(Stored items from a collection)
---

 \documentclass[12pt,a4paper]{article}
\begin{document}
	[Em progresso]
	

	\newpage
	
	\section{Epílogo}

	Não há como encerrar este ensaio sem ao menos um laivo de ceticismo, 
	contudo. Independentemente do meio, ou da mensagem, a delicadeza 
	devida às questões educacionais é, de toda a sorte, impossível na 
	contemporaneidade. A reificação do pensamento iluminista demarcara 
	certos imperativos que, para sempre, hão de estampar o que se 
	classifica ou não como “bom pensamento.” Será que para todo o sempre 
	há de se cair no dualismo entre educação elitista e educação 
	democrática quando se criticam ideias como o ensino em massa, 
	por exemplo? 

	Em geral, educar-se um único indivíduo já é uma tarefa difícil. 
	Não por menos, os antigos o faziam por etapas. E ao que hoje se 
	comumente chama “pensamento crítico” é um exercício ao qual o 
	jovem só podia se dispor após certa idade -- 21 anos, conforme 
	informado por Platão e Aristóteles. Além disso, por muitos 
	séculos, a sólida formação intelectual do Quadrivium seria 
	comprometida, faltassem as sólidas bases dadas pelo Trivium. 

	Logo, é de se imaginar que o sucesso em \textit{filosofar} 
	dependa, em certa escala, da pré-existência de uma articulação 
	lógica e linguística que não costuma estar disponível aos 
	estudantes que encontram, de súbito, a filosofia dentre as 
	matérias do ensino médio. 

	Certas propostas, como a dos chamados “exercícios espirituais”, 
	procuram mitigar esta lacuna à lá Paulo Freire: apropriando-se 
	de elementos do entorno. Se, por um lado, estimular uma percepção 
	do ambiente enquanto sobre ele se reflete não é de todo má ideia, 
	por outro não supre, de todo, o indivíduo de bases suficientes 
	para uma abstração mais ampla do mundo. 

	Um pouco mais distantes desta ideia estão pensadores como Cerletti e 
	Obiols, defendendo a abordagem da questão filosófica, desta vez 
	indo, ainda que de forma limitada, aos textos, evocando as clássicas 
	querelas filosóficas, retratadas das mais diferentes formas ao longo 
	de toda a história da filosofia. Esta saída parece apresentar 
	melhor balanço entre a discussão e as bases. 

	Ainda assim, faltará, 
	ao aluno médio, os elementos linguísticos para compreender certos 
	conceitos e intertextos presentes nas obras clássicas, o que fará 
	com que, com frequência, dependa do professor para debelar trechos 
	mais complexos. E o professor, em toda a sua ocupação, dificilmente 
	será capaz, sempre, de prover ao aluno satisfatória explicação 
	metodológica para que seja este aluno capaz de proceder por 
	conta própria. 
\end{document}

---

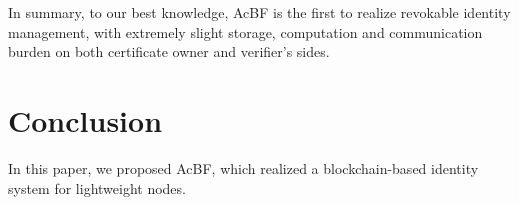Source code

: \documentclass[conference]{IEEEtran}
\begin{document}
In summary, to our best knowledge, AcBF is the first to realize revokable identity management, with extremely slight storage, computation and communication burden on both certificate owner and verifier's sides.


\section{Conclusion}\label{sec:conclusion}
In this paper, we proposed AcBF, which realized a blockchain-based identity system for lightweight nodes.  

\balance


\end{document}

---

> **EXERCISE OBJECTIVE**
Reproduce only the lines above, starting at the line with "matérias do ensino médio." and ending at the line with "querelas filosóficas, retratadas", exactly as written.

> **RESULT**
	matérias do ensino médio. 

	Certas propostas, como a dos chamados “exercícios espirituais”, 
	procuram mitigar esta lacuna à lá Paulo Freire: apropriando-se 
	de elementos do entorno. Se, por um lado, estimular uma percepção 
	do ambiente enquanto sobre ele se reflete não é de todo má ideia, 
	por outro não supre, de todo, o indivíduo de bases suficientes 
	para uma abstração mais ampla do mundo. 

	Um pouco mais distantes desta ideia estão pensadores como Cerletti e 
	Obiols, defendendo a abordagem da questão filosófica, desta vez 
	indo, ainda que de forma limitada, aos textos, evocando as clássicas 
	querelas filosóficas, retratadas das mais diferentes formas ao longo 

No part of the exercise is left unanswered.